Lowe’s story began at Georgia Tech in 2002. She had come all the way from Riverside, Calif., to not only pursue a track career but also to challenge herself in the classroom. “Before students even get there, they’ve made the decision to come to Tech knowing the academics are going to be challenging while trying to compete at the NCAA Division I level,” says Alan Drosky, women’s track and field head coach for the Yellow Jackets. “A lot of young people have ambition to be excellent in everything. But Chaunte’s drive to actually reach her goals is not common at all.”

That competitive fire enabled Lowe to keep her grades up while excelling on the track. At the collegiate level, that meant helping the team in any way possible. Even on an ACC Championship Team, Lowe would score in the long jump, hurdles, and triple jump. “She even wanted to run the anchor leg of the relay race if we’d let her,” says Drosky. “She wanted to line up in every event we would put her in.”

Meanwhile, on an international level, Lowe focuses her energies on the high jump. And with the guidance of world-renowned high jumper and Georgia Tech jumps coach Nat Page, she would become a world champion and American record holder (which she set a mere 10 months after giving birth to her second child). But Olympic glory was a bit harder to come by. Lowe says she had worked so hard to make her first Olympic team in 2004 that by the time the then-sophomore got to Athens, she was overwhelmed by the actual competition. She finished a disappointing sixth in both 2008 Beijing and 2012 London. Four years later in Rio, she knocked the bar off with the heel of her foot on her last jump and barely missed the podium, coming in fourth.
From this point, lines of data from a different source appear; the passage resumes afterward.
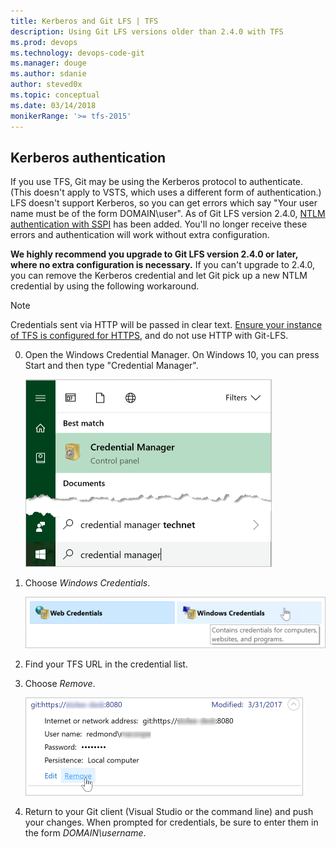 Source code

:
 ```yaml
---
title: Kerberos and Git LFS | TFS
description: Using Git LFS versions older than 2.4.0 with TFS
ms.prod: devops
ms.technology: devops-code-git 
ms.manager: douge
ms.author: sdanie
author: steved0x
ms.topic: conceptual
ms.date: 03/14/2018
monikerRange: '>= tfs-2015'
---
```


## Kerberos authentication
If you use TFS, Git may be using the Kerberos protocol to authenticate.
(This doesn't apply to VSTS, which uses a different form of authentication.)
LFS doesn't support Kerberos, so you can get errors which say "Your user name must be of the form DOMAIN\user".
As of Git LFS version 2.4.0, [NTLM authentication with SSPI](https://github.com/git-lfs/git-lfs/pull/2871) has been added.
You'll no longer receive these errors and authentication will work without extra configuration.

**We highly recommend you upgrade to Git LFS version 2.4.0 or later, where no extra configuration is necessary.**
If you can't upgrade to 2.4.0, you can remove the Kerberos credential and let Git pick up a new NTLM credential by using the following workaround.


> [!NOTE]
> Credentials sent via HTTP will be passed in clear text.
> [Ensure your instance of TFS is configured for HTTPS](../security/websitesettings.md), and do not use HTTP with Git-LFS.

0. Open the Windows Credential Manager. On Windows 10, you can press Start and then type "Credential Manager".

   ![Open Credential Manager](_img/manage-large-files/launch-credential-manager.png)

0. Choose *Windows Credentials*.

   ![Choose Windows Credentials](_img/manage-large-files/choose-windows-credentials.png)

0. Find your TFS URL in the credential list.
0. Choose *Remove*.

   ![Choose Remove](_img/manage-large-files/choose-remove.png)

0. Return to your Git client (Visual Studio or the command line) and push your changes.
When prompted for credentials, be sure to enter them in the form *DOMAIN\username*.
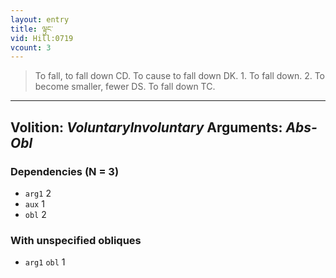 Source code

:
 ```yaml
---
layout: entry
title: ལྟུང་
vid: Hill:0719
vcount: 3
---
```

> To fall, to fall down CD\. To cause to fall down DK\. 1\. To fall down\. 2\. To become smaller, fewer DS\. To fall down TC\.

---
Volition: _VoluntaryInvoluntary_
Arguments: _Abs-Obl_
---

### Dependencies (N = 3)
* `arg1` 2
* `aux` 1
* `obl` 2


### With unspecified obliques
* `arg1` `obl` 1
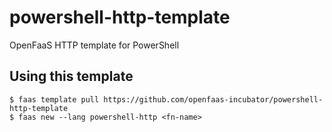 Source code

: # powershell-http-template
OpenFaaS HTTP template for PowerShell

## Using this template
```
$ faas template pull https://github.com/openfaas-incubator/powershell-http-template
$ faas new --lang powershell-http <fn-name>
```

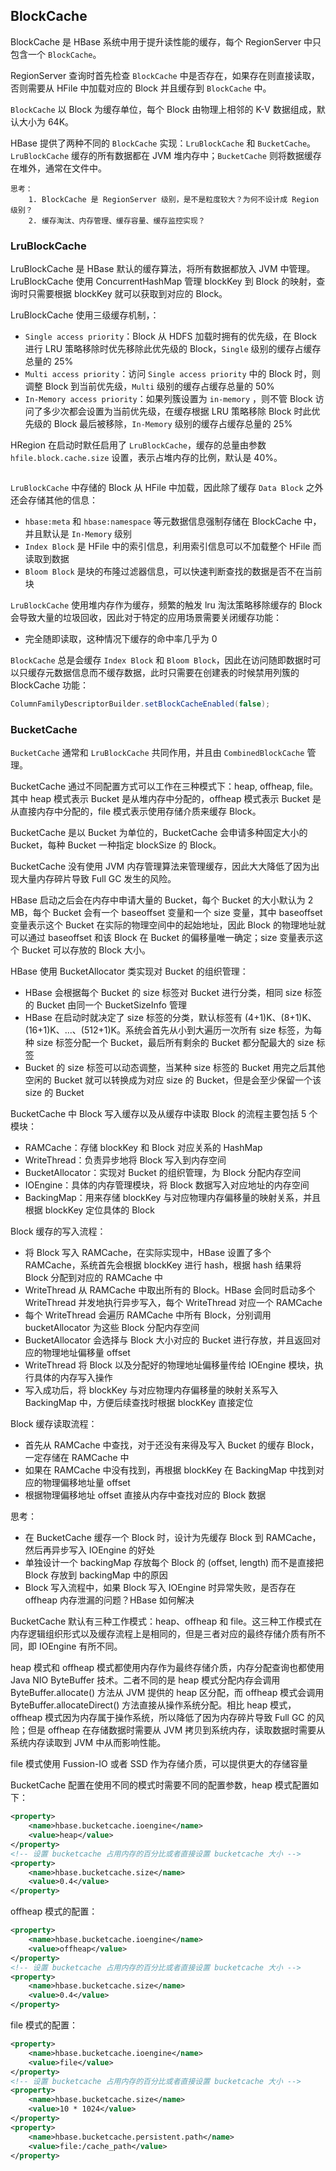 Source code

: ## BlockCache

BlockCache 是 HBase 系统中用于提升读性能的缓存，每个 RegionServer 中只包含一个 `BlockCache`。

RegionServer 查询时首先检查 `BlockCache` 中是否存在，如果存在则直接读取，否则需要从 HFile 中加载对应的 Block 并且缓存到 `BlockCache` 中。

`BlockCache` 以 Block 为缓存单位，每个 Block 由物理上相邻的 K-V 数据组成，默认大小为 64K。

HBase 提供了两种不同的 `BlockCache` 实现：`LruBlockCache` 和 `BucketCache`。`LruBlockCache` 缓存的所有数据都在 JVM 堆内存中；`BucketCache` 则将数据缓存在堆外，通常在文件中。

```
思考：
    1. BlockCache 是 RegionServer 级别，是不是粒度较大？为何不设计成 Region 级别？
    2. 缓存淘汰、内存管理、缓存容量、缓存监控实现？
```

### LruBlockCache

LruBlockCache 是 HBase 默认的缓存算法，将所有数据都放入 JVM 中管理。LruBlockCache 使用 ConcurrentHashMap 管理 blockKey 到 Block 的映射，查询时只需要根据 blockKey 就可以获取到对应的 Block。

LruBlockCache 使用三级缓存机制，：

- `Single access priority`：Block 从 HDFS 加载时拥有的优先级，在 Block 进行 LRU 策略移除时优先移除此优先级的 Block，`Single` 级别的缓存占缓存总量的 25%
- `Multi access priority`：访问 `Single access priority` 中的 Block 时，则调整 Block 到当前优先级，`Multi` 级别的缓存占缓存总量的 50%
- `In-Memory access priority`：如果列簇设置为 `in-memory` ，则不管 Block 访问了多少次都会设置为当前优先级，在缓存根据 LRU 策略移除 Block 时此优先级的 Block 最后被移除，`In-Memory` 级别的缓存占缓存总量的 25%

HRegion 在启动时默任启用了 `LruBlockCache`，缓存的总量由参数 `hfile.block.cache.size`  设置，表示占堆内存的比例，默认是 40%。

```

```

`LruBlockCache` 中存储的 Block 从 HFile 中加载，因此除了缓存 `Data Block` 之外还会存储其他的信息：

- `hbase:meta` 和 `hbase:namespace` 等元数据信息强制存储在 BlockCache 中，并且默认是 `In-Memory` 级别
- `Index Block` 是 HFile 中的索引信息，利用索引信息可以不加载整个 HFile 而读取到数据 
- `Bloom Block`  是块的布隆过滤器信息，可以快速判断查找的数据是否不在当前块

`LruBlockCache` 使用堆内存作为缓存，频繁的触发 lru 淘汰策略移除缓存的 Block 会导致大量的垃圾回收，因此对于特定的应用场景需要关闭缓存功能：

- 完全随即读取，这种情况下缓存的命中率几乎为 0

`BlockCache` 总是会缓存 `Index Block` 和 `Bloom Block`，因此在访问随即数据时可以只缓存元数据信息而不缓存数据，此时只需要在创建表的时候禁用列簇的 BlockCache 功能：

```java
ColumnFamilyDescriptorBuilder.setBlockCacheEnabled(false);
```



### BucketCache

`BucketCache` 通常和 `LruBlockCache` 共同作用，并且由 `CombinedBlockCache` 管理。



BucketCache 通过不同配置方式可以工作在三种模式下：heap, offheap, file。其中 heap 模式表示 Bucket 是从堆内存中分配的，offheap 模式表示 Bucket 是从直接内存中分配的，file 模式表示使用存储介质来缓存 Block。

BucketCache 是以 Bucket 为单位的，BucketCache 会申请多种固定大小的 Bucket，每种 Bucket 一种指定 blockSize 的 Block。

BucketCache 没有使用 JVM 内存管理算法来管理缓存，因此大大降低了因为出现大量内存碎片导致 Full GC 发生的风险。

HBase 启动之后会在内存中申请大量的 Bucket，每个 Bucket 的大小默认为 2 MB，每个 Bucket 会有一个 baseoffset 变量和一个 size 变量，其中 baseoffset 变量表示这个 Bucket 在实际的物理空间中的起始地址，因此 Block 的物理地址就可以通过 baseoffset 和该 Block 在 Bucket 的偏移量唯一确定；size 变量表示这个 Bucket 可以存放的 Block 大小。

HBase 使用 BucketAllocator 类实现对 Bucket 的组织管理：

- HBase 会根据每个 Bucket 的 size 标签对 Bucket 进行分类，相同 size 标签的 Bucket 由同一个 BucketSizeInfo 管理
- HBase 在启动时就决定了 size 标签的分类，默认标签有 (4+1)K、(8+1)K、(16+1)K、...、(512+1)K。系统会首先从小到大遍历一次所有 size 标签，为每种 size 标签分配一个 Bucket，最后所有剩余的 Bucket 都分配最大的 size 标签
- Bucket 的 size 标签可以动态调整，当某种 size 标签的 Bucket 用完之后其他空闲的 Bucket 就可以转换成为对应 size 的 Bucket，但是会至少保留一个该 size 的 Bucket

BucketCache 中 Block 写入缓存以及从缓存中读取 Block 的流程主要包括 5 个模块：

- RAMCache：存储 blockKey 和 Block 对应关系的 HashMap
- WriteThread：负责异步地将 Block 写入到内存空间
- BucketAllocator：实现对 Bucket 的组织管理，为 Block 分配内存空间
- IOEngine：具体的内存管理模块，将 Block 数据写入对应地址的内存空间
- BackingMap：用来存储 blockKey 与对应物理内存偏移量的映射关系，并且根据 blockKey 定位具体的 Block

Block 缓存的写入流程：

- 将 Block 写入 RAMCache，在实际实现中，HBase 设置了多个 RAMCache，系统首先会根据 blockKey 进行 hash，根据 hash 结果将 Block 分配到对应的 RAMCache 中
- WriteThread 从 RAMCache 中取出所有的 Block。HBase 会同时启动多个 WriteThread 并发地执行异步写入，每个 WriteThread 对应一个 RAMCache
- 每个 WriteThread 会遍历 RAMCache 中所有 Block，分别调用 bucketAllocator 为这些 Block 分配内存空间
- BucketAllocator 会选择与 Block 大小对应的 Bucket 进行存放，并且返回对应的物理地址偏移量 offset
- WriteThread 将 Block 以及分配好的物理地址偏移量传给 IOEngine 模块，执行具体的内存写入操作
- 写入成功后，将 blockKey 与对应物理内存偏移量的映射关系写入 BackingMap 中，方便后续查找时根据 blockKey 直接定位

Block 缓存读取流程：

- 首先从 RAMCache 中查找，对于还没有来得及写入 Bucket 的缓存 Block，一定存储在 RAMCache 中
- 如果在 RAMCache 中没有找到，再根据 blockKey 在 BackingMap 中找到对应的物理偏移地址量 offset
- 根据物理偏移地址 offset 直接从内存中查找对应的 Block 数据

思考：

- 在 BucketCache 缓存一个 Block 时，设计为先缓存 Block 到 RAMCache，然后再异步写入 IOEngine 的好处
- 单独设计一个 backingMap 存放每个 Block 的 (offset, length) 而不是直接把 Block 存放到 backingMap 中的原因
- Block 写入流程中，如果 Block 写入 IOEngine 时异常失败，是否存在 offheap 内存泄漏的问题？HBase 如何解决

BucketCache 默认有三种工作模式：heap、offheap 和 file。这三种工作模式在内存逻辑组织形式以及缓存流程上是相同的，但是三者对应的最终存储介质有所不同，即 IOEngine 有所不同。

heap 模式和 offheap 模式都使用内存作为最终存储介质，内存分配查询也都使用 Java NIO ByteBuffer 技术。二者不同的是 heap 模式分配内存会调用 ByteBuffer.allocate() 方法从 JVM 提供的 heap 区分配，而 offheap 模式会调用 ByteBuffer.allocateDirect() 方法直接从操作系统分配。相比 heap 模式，offheap 模式因为内存属于操作系统，所以降低了因为内存碎片导致 Full GC 的风险；但是 offheap 在存储数据时需要从 JVM 拷贝到系统内存，读取数据时需要从系统内存读取到 JVM 中从而影响性能。

file 模式使用 Fussion-IO 或者 SSD 作为存储介质，可以提供更大的存储容量

BucketCache 配置在使用不同的模式时需要不同的配置参数，heap 模式配置如下：

```xml
<property>
    <name>hbase.bucketcache.ioengine</name>
    <value>heap</value>
</property>
<!-- 设置 bucketcache 占用内存的百分比或者直接设置 bucketcache 大小 -->
<property>
    <name>hbase.bucketcache.size</name>
    <value>0.4</value>
</property>
```

offheap 模式的配置：

```xml
<property>
    <name>hbase.bucketcache.ioengine</name>
    <value>offheap</value>
</property>
<!-- 设置 bucketcache 占用内存的百分比或者直接设置 bucketcache 大小 -->
<property>
    <name>hbase.bucketcache.size</name>
    <value>0.4</value>
</property>
```

file 模式的配置：

```xml
<property>
    <name>hbase.bucketcache.ioengine</name>
    <value>file</value>
</property>
<!-- 设置 bucketcache 占用内存的百分比或者直接设置 bucketcache 大小 -->
<property>
    <name>hbase.bucketcache.size</name>
    <value>10 * 1024</value>
</property>
<property>
    <name>hbase.bucketcache.persistent.path</name>
    <value>file:/cache_path</value>
</property>
```

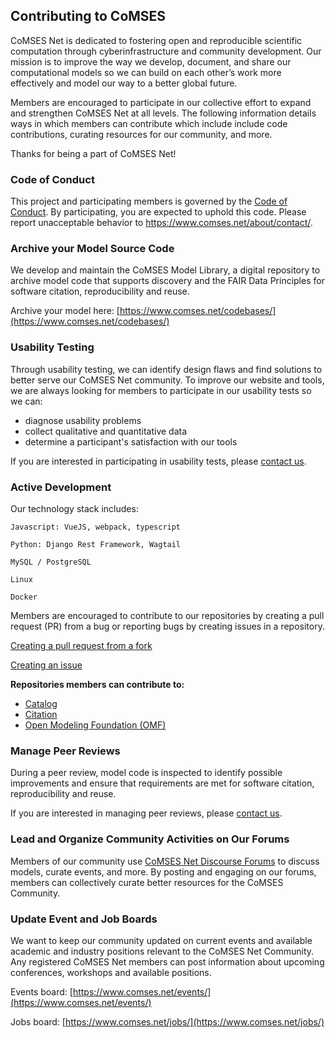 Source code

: ## Contributing to CoMSES

CoMSES Net is dedicated to fostering open and reproducible scientific computation through cyberinfrastructure and community development. Our mission is to improve the way we develop, document, and share our computational models so we can build on each other’s work more effectively and model our way to a better global future. 

Members are encouraged to participate in our collective effort to expand and strengthen CoMSES Net at all levels. The following information details ways in which members can contribute which include include code contributions, curating resources for our community, and more. 

Thanks for being a part of CoMSES Net! 

### Code of Conduct
This project and participating members is governed by the [Code of Conduct](https://github.com/openmodelingfoundation/openmodelingfoundation.github.io/blob/develop/CODE_OF_CONDUCT.md). By participating, you are expected to uphold this code. Please report unacceptable behavior to https://www.comses.net/about/contact/.

### Archive your Model Source Code

We develop and maintain the CoMSES Model Library, a digital repository to archive model code that supports discovery and the FAIR Data Principles for software citation, reproducibility and reuse.

Archive your model here: [https://www.comses.net/codebases/](https://www.comses.net/codebases/)

### Usability Testing

Through usability testing, we can identify design flaws and find solutions to better serve our CoMSES Net community. To improve our website and tools, we are always looking for members to participate in our usability tests so we can:

- diagnose usability problems
- collect qualitative and quantitative data
- determine a participant's satisfaction with our tools

If you are interested in participating in usability tests, please [contact us](https://www.comses.net/about/contact/).

### Active Development

Our technology stack includes:

```
Javascript: VueJS, webpack, typescript

Python: Django Rest Framework, Wagtail

MySQL / PostgreSQL

Linux

Docker
```

Members are encouraged to contribute to our repositories by creating a pull request (PR) from a bug or reporting bugs by creating issues in a repository.

[Creating a pull request from a fork](https://docs.github.com/en/github/collaborating-with-issues-and-pull-requests/creating-a-pull-request-from-a-fork)

[Creating an issue](https://docs.github.com/en/github/managing-your-work-on-github/creating-an-issue)

**Repositories members can contribute to:**

- [Catalog](https://github.com/comses/catalog)
- [Citation](https://github.com/comses/citation)
- [Open Modeling Foundation (OMF)](https://github.com/openmodelingfoundation/openmodelingfoundation.github.io)

### Manage Peer Reviews

During a peer review, model code is inspected to identify possible improvements and ensure that requirements are met for software citation, reproducibility and reuse. 

If you are interested in managing peer reviews, please [contact us](https://www.comses.net/about/contact/).

### Lead and Organize Community Activities on Our Forums

Members of our community use [CoMSES Net Discourse Forums](https://forum.comses.net/) to discuss models, curate events, and more. By posting and engaging on our forums, members can collectively curate better resources for the CoMSES Community.

### Update Event and Job Boards

We want to keep our community updated on current events and available academic and industry positions relevant to the CoMSES Net Community. Any registered CoMSES Net members can post information about upcoming conferences, workshops and available positions.

Events board: [https://www.comses.net/events/](https://www.comses.net/events/)

Jobs board: [https://www.comses.net/jobs/](https://www.comses.net/jobs/)

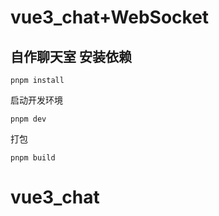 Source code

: # vue3_chat+WebSocket

## 自作聊天室 安装依赖
```base
pnpm install
```

启动开发环境
```base
pnpm dev
```

打包
```base
pnpm build
```

# vue3_chat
Finally, in 2017, the International Olympic Committee announced that, after reviewing samples from drug tests taken prior to the Beijing games, three athletes had tested positive for banned substances. The three were disqualified, lifting Lowe into third place. She flew to Los Angeles with her family and Coach Page to receive her bronze medal that November. Less than a year later, she had cancer.

Chaunte Lowe on the podium

Lowe doesn’t pretend that the diagnosis didn’t frighten her. But she says she reacted the only way she knew how—the way she had learned in college. She did her research, made a plan, put together the best team of doctors, and put herself in the best position to overcome the disease. After doing all that, making a fifth Olympics might not seem as impossible as it once had.

“It’s not going to be easy,” says Page, her old coach. “But she knows she can go through it; she’s done it before. And going through breast cancer might have given her a sense of what she’s really capable of. If there’s anybody that can do it, it’s her. I won’t ever doubt her.”

Page even thinks that the yearlong delay for the Tokyo games might help Lowe by giving her extra time to prepare herself and get back to full strength—if she can just find a way to train. Because of her chemotherapy, Lowe’s immune system is compromised, making her at a higher risk of developing Covid-19.

So she has acquired some weights and workout equipment for home workouts. And, of course, she’s building her own high jump in the backyard. Here, she’ll train, take care of her family, and prepare as best she can to tackle any and all challenges that might await.

“There was something about the fight I learned at Georgia Tech,” says Lowe. “You don’t crumple and cry. You find a way to get it done. You find a way to win.”